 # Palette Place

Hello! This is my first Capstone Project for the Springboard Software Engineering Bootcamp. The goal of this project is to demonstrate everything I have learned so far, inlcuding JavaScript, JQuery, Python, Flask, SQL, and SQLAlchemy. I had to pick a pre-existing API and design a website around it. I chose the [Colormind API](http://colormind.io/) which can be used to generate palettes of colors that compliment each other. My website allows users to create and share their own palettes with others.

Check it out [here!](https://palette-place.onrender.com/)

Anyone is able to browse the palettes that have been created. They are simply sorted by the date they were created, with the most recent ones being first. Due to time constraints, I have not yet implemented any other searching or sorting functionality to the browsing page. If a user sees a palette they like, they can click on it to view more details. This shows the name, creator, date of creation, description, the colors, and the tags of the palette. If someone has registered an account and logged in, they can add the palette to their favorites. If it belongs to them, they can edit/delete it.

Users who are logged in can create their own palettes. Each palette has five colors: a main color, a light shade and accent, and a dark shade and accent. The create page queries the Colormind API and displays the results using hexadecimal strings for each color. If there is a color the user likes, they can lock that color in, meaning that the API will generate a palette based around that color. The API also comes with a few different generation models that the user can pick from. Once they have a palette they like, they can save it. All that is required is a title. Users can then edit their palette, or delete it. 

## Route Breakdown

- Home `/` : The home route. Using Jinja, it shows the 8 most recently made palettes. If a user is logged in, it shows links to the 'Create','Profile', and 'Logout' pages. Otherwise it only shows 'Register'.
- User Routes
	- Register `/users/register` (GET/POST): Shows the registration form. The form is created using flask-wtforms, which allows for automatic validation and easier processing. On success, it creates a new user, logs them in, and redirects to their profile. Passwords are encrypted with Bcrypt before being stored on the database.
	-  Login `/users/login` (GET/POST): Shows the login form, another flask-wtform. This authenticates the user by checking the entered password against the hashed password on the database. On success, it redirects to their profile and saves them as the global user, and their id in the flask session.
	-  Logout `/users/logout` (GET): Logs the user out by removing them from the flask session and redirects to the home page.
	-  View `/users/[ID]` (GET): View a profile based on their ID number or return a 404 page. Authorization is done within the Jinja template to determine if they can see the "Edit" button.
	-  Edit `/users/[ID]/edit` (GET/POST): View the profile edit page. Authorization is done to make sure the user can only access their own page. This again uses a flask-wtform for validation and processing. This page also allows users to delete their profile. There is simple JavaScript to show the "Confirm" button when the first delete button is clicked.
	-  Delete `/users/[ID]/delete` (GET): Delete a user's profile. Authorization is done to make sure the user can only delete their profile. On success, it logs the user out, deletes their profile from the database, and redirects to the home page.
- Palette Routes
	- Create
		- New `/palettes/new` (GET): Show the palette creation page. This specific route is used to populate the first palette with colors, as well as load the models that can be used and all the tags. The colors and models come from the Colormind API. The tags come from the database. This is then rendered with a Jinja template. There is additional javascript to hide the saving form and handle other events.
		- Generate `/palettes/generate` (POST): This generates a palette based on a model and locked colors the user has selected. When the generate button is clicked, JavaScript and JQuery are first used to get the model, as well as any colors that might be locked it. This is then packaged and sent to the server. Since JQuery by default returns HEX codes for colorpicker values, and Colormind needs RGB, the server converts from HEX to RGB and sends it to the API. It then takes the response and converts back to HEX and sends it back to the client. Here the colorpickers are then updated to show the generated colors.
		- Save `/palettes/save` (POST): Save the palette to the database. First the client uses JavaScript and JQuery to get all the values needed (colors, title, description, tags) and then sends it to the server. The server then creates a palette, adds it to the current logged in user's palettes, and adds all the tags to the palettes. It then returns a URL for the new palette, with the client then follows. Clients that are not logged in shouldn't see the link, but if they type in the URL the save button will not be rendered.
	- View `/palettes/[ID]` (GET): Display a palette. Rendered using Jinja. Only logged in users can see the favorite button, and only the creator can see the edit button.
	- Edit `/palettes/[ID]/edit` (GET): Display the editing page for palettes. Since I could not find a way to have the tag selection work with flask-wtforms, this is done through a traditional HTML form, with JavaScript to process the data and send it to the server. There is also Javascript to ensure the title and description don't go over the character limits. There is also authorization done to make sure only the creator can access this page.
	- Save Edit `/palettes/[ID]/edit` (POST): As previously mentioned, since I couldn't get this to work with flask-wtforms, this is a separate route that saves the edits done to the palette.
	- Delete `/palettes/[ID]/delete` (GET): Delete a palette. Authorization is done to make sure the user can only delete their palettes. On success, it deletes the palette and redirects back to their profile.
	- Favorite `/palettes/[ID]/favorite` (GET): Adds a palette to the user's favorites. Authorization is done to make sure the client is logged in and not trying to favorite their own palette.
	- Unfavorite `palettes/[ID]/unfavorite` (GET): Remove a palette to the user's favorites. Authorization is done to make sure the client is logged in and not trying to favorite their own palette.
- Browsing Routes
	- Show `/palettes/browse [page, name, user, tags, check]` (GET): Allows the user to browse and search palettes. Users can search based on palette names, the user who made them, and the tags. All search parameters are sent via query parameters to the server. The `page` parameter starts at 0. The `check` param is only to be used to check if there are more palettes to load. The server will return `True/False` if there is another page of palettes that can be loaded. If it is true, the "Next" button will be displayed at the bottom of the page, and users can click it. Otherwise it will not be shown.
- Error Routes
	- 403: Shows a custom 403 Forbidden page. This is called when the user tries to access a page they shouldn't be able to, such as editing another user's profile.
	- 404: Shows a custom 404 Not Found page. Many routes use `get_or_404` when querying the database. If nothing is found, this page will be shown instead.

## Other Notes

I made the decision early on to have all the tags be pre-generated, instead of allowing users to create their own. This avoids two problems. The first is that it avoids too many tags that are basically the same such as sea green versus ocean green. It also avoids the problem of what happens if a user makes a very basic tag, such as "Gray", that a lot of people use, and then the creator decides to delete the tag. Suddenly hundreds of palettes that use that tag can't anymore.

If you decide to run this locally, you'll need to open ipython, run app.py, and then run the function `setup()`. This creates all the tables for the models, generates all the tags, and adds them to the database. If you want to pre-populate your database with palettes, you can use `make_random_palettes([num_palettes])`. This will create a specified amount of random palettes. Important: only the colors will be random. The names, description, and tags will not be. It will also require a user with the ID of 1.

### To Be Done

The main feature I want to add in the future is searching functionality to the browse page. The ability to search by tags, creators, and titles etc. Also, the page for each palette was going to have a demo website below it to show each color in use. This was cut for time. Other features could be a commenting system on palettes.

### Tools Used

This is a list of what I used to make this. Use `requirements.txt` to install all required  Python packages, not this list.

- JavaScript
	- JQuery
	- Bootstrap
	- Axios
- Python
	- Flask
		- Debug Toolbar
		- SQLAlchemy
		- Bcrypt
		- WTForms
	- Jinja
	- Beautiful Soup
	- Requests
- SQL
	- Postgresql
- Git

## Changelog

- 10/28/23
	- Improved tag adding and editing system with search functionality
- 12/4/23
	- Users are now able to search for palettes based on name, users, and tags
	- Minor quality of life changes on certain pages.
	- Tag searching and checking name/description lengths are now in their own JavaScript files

▸ Problem requirements: Extract all lines of the records above that include "deletes".

▸ Answer box:
	-  Delete `/users/[ID]/delete` (GET): Delete a user's profile. Authorization is done to make sure the user can only delete their profile. On success, it logs the user out, deletes their profile from the database, and redirects to the home page.
	- Delete `/palettes/[ID]/delete` (GET): Delete a palette. Authorization is done to make sure the user can only delete their palettes. On success, it deletes the palette and redirects back to their profile.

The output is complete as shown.